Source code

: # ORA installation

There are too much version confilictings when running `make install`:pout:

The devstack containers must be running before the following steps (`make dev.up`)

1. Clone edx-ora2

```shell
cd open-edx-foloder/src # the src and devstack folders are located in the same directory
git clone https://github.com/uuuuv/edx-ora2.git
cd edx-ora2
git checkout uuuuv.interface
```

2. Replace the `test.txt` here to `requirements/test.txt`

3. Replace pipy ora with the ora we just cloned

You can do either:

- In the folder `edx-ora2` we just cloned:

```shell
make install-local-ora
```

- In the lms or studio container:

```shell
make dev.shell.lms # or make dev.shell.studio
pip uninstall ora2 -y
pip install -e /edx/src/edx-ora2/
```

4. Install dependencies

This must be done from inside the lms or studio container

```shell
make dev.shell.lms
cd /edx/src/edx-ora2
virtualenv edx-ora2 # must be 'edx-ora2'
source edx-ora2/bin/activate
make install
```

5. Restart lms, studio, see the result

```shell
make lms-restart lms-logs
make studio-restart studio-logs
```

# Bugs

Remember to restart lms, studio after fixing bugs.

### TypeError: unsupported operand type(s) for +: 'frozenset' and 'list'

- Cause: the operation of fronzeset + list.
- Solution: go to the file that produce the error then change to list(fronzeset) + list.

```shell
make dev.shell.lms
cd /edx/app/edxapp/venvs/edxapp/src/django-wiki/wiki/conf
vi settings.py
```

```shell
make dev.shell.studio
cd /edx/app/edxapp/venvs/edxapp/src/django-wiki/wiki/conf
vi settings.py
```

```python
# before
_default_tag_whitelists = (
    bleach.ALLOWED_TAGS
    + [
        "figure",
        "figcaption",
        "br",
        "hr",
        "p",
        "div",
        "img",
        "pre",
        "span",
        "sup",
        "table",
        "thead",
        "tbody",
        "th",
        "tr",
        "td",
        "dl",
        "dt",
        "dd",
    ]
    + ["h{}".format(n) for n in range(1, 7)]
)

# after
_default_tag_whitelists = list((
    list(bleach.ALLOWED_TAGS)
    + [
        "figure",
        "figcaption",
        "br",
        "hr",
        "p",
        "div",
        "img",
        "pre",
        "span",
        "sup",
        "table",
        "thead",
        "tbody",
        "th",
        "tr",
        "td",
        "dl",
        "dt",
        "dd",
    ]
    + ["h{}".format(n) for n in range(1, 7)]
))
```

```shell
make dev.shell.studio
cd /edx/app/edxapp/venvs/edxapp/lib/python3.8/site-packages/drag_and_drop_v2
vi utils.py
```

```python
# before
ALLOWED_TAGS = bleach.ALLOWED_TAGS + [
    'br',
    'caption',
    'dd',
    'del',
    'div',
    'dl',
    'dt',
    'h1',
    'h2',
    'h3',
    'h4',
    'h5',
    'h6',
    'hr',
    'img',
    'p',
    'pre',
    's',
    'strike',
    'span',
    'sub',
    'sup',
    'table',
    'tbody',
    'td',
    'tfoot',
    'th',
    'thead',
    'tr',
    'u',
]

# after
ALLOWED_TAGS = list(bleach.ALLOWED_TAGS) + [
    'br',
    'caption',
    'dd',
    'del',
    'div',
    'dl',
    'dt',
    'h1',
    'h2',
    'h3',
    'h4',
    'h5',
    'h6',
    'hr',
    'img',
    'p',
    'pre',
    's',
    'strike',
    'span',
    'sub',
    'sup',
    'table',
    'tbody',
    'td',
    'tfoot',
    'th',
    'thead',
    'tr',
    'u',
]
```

EXERCISE DIRECTIONS: Output the complete data exactly as written.

TASK RESPONSE:
Source code

: # ORA installation

There are too much version confilictings when running `make install`:pout:

The devstack containers must be running before the following steps (`make dev.up`)

1. Clone edx-ora2

```shell
cd open-edx-foloder/src # the src and devstack folders are located in the same directory
git clone https://github.com/uuuuv/edx-ora2.git
cd edx-ora2
git checkout uuuuv.interface
```

2. Replace the `test.txt` here to `requirements/test.txt`

3. Replace pipy ora with the ora we just cloned

You can do either:

- In the folder `edx-ora2` we just cloned:

```shell
make install-local-ora
```

- In the lms or studio container:

```shell
make dev.shell.lms # or make dev.shell.studio
pip uninstall ora2 -y
pip install -e /edx/src/edx-ora2/
```

4. Install dependencies

This must be done from inside the lms or studio container

```shell
make dev.shell.lms
cd /edx/src/edx-ora2
virtualenv edx-ora2 # must be 'edx-ora2'
source edx-ora2/bin/activate
make install
```

5. Restart lms, studio, see the result

```shell
make lms-restart lms-logs
make studio-restart studio-logs
```

# Bugs

Remember to restart lms, studio after fixing bugs.

### TypeError: unsupported operand type(s) for +: 'frozenset' and 'list'

- Cause: the operation of fronzeset + list.
- Solution: go to the file that produce the error then change to list(fronzeset) + list.

```shell
make dev.shell.lms
cd /edx/app/edxapp/venvs/edxapp/src/django-wiki/wiki/conf
vi settings.py
```

```shell
make dev.shell.studio
cd /edx/app/edxapp/venvs/edxapp/src/django-wiki/wiki/conf
vi settings.py
```

```python
# before
_default_tag_whitelists = (
    bleach.ALLOWED_TAGS
    + [
        "figure",
        "figcaption",
        "br",
        "hr",
        "p",
        "div",
        "img",
        "pre",
        "span",
        "sup",
        "table",
        "thead",
        "tbody",
        "th",
        "tr",
        "td",
        "dl",
        "dt",
        "dd",
    ]
    + ["h{}".format(n) for n in range(1, 7)]
)

# after
_default_tag_whitelists = list((
    list(bleach.ALLOWED_TAGS)
    + [
        "figure",
        "figcaption",
        "br",
        "hr",
        "p",
        "div",
        "img",
        "pre",
        "span",
        "sup",
        "table",
        "thead",
        "tbody",
        "th",
        "tr",
        "td",
        "dl",
        "dt",
        "dd",
    ]
    + ["h{}".format(n) for n in range(1, 7)]
))
```

```shell
make dev.shell.studio
cd /edx/app/edxapp/venvs/edxapp/lib/python3.8/site-packages/drag_and_drop_v2
vi utils.py
```

```python
# before
ALLOWED_TAGS = bleach.ALLOWED_TAGS + [
    'br',
    'caption',
    'dd',
    'del',
    'div',
    'dl',
    'dt',
    'h1',
    'h2',
    'h3',
    'h4',
    'h5',
    'h6',
    'hr',
    'img',
    'p',
    'pre',
    's',
    'strike',
    'span',
    'sub',
    'sup',
    'table',
    'tbody',
    'td',
    'tfoot',
    'th',
    'thead',
    'tr',
    'u',
]

# after
ALLOWED_TAGS = list(bleach.ALLOWED_TAGS) + [
    'br',
    'caption',
    'dd',
    'del',
    'div',
    'dl',
    'dt',
    'h1',
    'h2',
    'h3',
    'h4',
    'h5',
    'h6',
    'hr',
    'img',
    'p',
    'pre',
    's',
    'strike',
    'span',
    'sub',
    'sup',
    'table',
    'tbody',
    'td',
    'tfoot',
    'th',
    'thead',
    'tr',
    'u',
]
```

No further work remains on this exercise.